Monday, July 22, 2013

Alabama's, "Lady in Black" - Prattville, Alabama

The old Pratt Cotton Gin is located on the banks of the outer lining regions of the Alabama River in Prattville, Alabama. This skeletal wonder of brick and stone is hauntingly silent. Now free from the machinery that ran the mill for more than one hundred years, only the spirits remain. In its years of operation, a young boy named, Willie Youngblood fell to his death in an elevator shaft. His mother spent the next year in a silent depression and distraught state. She eventually prevailed in joining her son in the afterlife when she flung herself off the Pratt Mill dam and drown to death.


Today the spirits of Willie and his mother are the most prominent and infamous of Prattville. Former security personnel from the mill and even mayor, Bill Gillespie are familiar with the stories and sightings of these legendary ghosts. For years people would see the spirit of the, "Lady in Black" wandering through the machine floor. As many as fifty workers have reported to see her at once, always wearing a black dress, no doubt reflective of her mourning for her son, she searches endlessly for him in a purgatory of sadness.
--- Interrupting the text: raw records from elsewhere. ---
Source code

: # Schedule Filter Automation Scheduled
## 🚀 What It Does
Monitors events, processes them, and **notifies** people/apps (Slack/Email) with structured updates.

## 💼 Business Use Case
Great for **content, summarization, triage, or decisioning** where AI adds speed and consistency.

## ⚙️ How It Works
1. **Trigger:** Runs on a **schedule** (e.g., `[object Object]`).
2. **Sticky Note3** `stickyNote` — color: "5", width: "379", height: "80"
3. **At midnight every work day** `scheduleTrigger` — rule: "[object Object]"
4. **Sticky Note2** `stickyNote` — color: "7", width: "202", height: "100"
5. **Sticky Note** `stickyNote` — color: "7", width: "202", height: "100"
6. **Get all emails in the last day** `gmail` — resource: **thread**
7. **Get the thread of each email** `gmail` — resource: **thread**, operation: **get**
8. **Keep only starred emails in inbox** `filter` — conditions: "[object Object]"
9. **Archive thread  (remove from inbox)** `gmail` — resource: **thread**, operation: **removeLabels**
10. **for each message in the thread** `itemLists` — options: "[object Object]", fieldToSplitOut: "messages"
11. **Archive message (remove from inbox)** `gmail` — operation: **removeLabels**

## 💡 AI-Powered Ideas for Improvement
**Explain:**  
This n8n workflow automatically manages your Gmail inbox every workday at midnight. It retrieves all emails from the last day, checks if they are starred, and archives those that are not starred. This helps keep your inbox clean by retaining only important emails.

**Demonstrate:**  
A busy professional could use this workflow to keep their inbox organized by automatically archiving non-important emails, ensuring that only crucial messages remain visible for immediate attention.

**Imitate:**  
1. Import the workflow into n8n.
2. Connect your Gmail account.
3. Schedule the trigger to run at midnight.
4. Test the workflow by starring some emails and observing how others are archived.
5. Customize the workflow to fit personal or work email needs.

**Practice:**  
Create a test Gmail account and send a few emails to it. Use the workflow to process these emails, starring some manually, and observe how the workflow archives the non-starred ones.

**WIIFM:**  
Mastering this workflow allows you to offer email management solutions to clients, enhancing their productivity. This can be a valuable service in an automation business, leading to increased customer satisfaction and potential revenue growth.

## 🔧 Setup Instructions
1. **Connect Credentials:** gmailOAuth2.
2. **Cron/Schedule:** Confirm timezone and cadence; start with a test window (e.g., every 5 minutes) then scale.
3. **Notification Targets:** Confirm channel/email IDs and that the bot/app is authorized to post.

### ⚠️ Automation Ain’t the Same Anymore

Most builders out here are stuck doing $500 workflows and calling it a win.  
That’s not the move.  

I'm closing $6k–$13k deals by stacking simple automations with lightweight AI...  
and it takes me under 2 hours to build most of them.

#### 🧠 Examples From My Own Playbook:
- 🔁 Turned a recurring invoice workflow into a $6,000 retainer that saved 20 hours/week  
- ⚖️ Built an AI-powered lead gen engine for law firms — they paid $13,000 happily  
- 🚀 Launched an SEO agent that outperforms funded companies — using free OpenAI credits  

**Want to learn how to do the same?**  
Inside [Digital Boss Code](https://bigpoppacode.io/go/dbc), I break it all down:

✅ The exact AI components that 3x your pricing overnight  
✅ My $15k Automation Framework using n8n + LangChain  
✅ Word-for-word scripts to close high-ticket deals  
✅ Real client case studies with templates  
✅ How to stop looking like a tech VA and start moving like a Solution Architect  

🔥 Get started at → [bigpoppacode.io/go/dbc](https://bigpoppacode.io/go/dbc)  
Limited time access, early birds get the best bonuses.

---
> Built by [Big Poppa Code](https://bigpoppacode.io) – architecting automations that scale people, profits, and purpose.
Recently, paranormal investigators, Benny Reed, Jonathan Hodges, Hart Fortenbery, Keith Ramsey, Kevin Betzer and Randy and Kali Hardy, also known as, "Deep South Paranormal" took on the grueling task of investigating this mammoth abandoned mill. The evidence they gathered was indicative of the stories regarding the Lady in Black and her son. While investigating the upper floors of the mill, a black apparition was filmed moving across a section of land near the dam. Today plans to renovate and turn the mill into a residential area are underway, but does Prattville’s Lady in Black sleep? Or will she continue to search the location for her son?